── Data shown ──

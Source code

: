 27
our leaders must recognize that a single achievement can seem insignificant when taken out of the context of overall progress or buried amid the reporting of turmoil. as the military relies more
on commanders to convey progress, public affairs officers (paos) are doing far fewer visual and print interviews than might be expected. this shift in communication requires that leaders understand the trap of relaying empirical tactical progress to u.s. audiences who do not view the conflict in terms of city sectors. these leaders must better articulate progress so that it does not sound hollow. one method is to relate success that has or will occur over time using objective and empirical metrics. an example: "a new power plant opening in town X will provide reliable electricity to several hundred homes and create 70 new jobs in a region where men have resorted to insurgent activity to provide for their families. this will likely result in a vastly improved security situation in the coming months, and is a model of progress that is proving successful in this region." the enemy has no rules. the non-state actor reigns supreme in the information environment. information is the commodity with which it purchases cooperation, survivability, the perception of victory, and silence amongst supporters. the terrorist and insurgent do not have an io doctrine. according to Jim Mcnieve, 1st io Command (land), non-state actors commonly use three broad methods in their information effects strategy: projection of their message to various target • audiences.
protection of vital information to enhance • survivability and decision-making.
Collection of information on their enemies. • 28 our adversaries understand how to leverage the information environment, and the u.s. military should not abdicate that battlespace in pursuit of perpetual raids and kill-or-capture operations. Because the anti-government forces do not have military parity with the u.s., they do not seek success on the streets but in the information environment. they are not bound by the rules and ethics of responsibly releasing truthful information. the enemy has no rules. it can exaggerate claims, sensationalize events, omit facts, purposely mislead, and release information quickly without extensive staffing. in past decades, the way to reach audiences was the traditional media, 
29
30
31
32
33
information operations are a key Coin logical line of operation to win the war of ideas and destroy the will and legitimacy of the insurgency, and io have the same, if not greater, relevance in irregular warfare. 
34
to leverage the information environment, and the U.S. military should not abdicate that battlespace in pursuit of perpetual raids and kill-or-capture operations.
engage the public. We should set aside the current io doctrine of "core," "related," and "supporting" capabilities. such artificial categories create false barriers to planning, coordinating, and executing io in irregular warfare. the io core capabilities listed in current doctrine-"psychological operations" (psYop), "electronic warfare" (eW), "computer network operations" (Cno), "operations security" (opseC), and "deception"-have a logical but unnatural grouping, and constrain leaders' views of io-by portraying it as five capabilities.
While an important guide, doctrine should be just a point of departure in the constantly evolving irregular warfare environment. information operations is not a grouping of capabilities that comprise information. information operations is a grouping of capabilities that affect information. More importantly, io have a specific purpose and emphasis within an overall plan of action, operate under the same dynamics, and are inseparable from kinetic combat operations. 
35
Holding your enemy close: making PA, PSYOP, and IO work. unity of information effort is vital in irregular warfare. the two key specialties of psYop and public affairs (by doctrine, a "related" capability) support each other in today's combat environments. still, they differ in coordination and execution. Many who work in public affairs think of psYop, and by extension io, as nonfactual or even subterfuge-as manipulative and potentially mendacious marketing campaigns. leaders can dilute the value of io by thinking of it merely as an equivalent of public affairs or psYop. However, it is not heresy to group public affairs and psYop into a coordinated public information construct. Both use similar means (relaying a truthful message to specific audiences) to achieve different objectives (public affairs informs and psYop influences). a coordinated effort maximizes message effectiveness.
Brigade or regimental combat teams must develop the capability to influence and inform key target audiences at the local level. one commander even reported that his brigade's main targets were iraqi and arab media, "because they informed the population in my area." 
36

───

§ What to do: Only lines holding the word "military" are wanted here; copy each from the listing.

§ Solution for this task:
our leaders must recognize that a single achievement can seem insignificant when taken out of the context of overall progress or buried amid the reporting of turmoil. as the military relies more
Collection of information on their enemies. • 28 our adversaries understand how to leverage the information environment, and the u.s. military should not abdicate that battlespace in pursuit of perpetual raids and kill-or-capture operations. Because the anti-government forces do not have military parity with the u.s., they do not seek success on the streets but in the information environment. they are not bound by the rules and ethics of responsibly releasing truthful information. the enemy has no rules. it can exaggerate claims, sensationalize events, omit facts, purposely mislead, and release information quickly without extensive staffing. in past decades, the way to reach audiences was the traditional media, 
to leverage the information environment, and the U.S. military should not abdicate that battlespace in pursuit of perpetual raids and kill-or-capture operations.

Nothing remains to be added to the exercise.